Another possible method for achieving a satisfactory approximation of the global optimum might involve performing multiple rounds of parallel optimization using random x₀. The alignment with the best score could be considered as an approximation of the global optimum. The number of samplings for achieving a global optimum may be associated with the size of the network itself. However, it is difficult to describe the relationship between the sampling number and the distance from the obtained optimal point to global optimum or the relationship between the sampling number and the probability to obtain the global optimum. The issue of how to determine an appropriate sampling number remains an open question.
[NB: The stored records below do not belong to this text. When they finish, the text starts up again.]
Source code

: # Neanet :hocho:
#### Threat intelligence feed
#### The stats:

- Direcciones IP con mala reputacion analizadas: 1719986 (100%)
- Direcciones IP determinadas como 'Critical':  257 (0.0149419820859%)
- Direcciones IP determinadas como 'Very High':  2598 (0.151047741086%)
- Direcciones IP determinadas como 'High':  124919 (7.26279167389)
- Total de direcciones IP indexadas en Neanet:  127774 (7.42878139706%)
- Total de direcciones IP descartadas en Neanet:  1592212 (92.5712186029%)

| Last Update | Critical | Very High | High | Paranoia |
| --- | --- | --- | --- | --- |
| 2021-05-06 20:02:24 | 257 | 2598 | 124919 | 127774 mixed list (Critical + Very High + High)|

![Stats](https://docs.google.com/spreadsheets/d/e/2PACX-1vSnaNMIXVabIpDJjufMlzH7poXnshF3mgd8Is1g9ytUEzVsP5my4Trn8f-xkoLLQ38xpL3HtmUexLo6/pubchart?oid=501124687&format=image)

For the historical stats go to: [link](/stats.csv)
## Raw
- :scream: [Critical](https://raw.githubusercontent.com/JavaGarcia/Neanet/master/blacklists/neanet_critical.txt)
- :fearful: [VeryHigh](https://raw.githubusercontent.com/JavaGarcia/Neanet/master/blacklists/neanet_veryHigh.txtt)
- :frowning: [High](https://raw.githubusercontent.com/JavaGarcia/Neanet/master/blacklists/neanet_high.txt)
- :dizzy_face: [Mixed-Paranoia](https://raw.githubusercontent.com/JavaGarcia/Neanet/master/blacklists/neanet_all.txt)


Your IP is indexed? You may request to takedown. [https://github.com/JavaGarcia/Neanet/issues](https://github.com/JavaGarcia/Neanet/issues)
As an example, an alignment among the metabolic networks of hah01100 and eco01100 was performed. The alignment difference was clarified in terms of enzymes and metabolites. Numerous significant biologically relevant differences were observed in non-oxidative pentose phospahte exchange and pentose and glucuronate interconversions pathway, MEX/DOXP pathway and some cofactor pathways. This numerical alignment has an excellent fit to the experimental results, which underscores the accuracy and power of this method.

Conclusions

This study describes the background and a methodological framework for using hypergraphs to represent metabolic networks and tensors to align the networks. A hypergraph is suitable for intuitively, accurately and comprehensively describing metabolic networks. Association hypergraphs can be used to represent all possible alignments of the networks, whereas the corresponding tensor can store the similarity scores of the association hypergraph. This method provides an intuitive, accurate and comprehensive mathematical framework for the alignment of metabolic networks. A shifted symmetric higher-order power method was implemented on a spark-based computation cluster to solve the problem, significantly increasing the convergence rate up to 80-fold. A rotational tensor-vector product algorithm was introduced to accelerate the optimization by an average of 250-fold. The parameters have been simulated to determine their influence on alignment performance. In particular, the impact of the initial value on the convergence point has been tested to identify an accurate approximation of the global maximum. For the first time, this method achieved a genome-wide metabolic network alignment at both the metabolite level and the enzyme level. Similar to previous methods based upon a simple graph, a wide range of broad biological significance can be obtained using this hypergraph-based approach. In addition, it provides numerous valuable insights into bio-molecular networks. First, this method can access the driving force of chemical logic of organic reactions through the chemical evolution of metabolic network. Second, this method can incorporate the chemical information of enzymes and structural changes of compounds to offer new way defining reaction class and module, such as those in KEGG. Third, as a vertex-focused treatment, our method can supply novel structural and functional annotation for ill-defined molecules. Because this framework is compatible with numerous mathematical methods applicable to the tensor eigenvector problem, we believe it will form a set of tools with extensive applicability to metabolic network alignment and provide more in-depth insight into biological systems.

Methods

Association hypergraph representation of metabolic network alignment

A metabolic network containing m reactions and n metabolites can be accurately represented by hypergraph G(V, E) (although this study did not consider the direction of the reaction, the reaction direction can be naturally represented in a directed hypergraph). Generally, such a hypergraph G is a pair G(V, E) where V is a set of elements called vertices and E is a set of non-empty subsets of V called hyperedges. In this hypergraph, the set E = {e_j, j = 1, …, m} represents enzyme reactions in the metabolic network, whereas V = {v_i, = 1, …, n} represents metabolites in the metabolic network. The metabolic network can be represented by stoichiometric matrix S, in which a row corresponds to a metabolite and a column corresponds to a reaction. The element of S is the stoichiometric coefficient of a metabolite in a reaction with positive value standing for product and minus value standing for reactant. The stoichiometric matrix S can also be transformed into hypergraph matrix G after binarization of the stoichiometric coefficient. The order of hypergraph K is defined as the number of compounds of the reaction connected to the most compounds.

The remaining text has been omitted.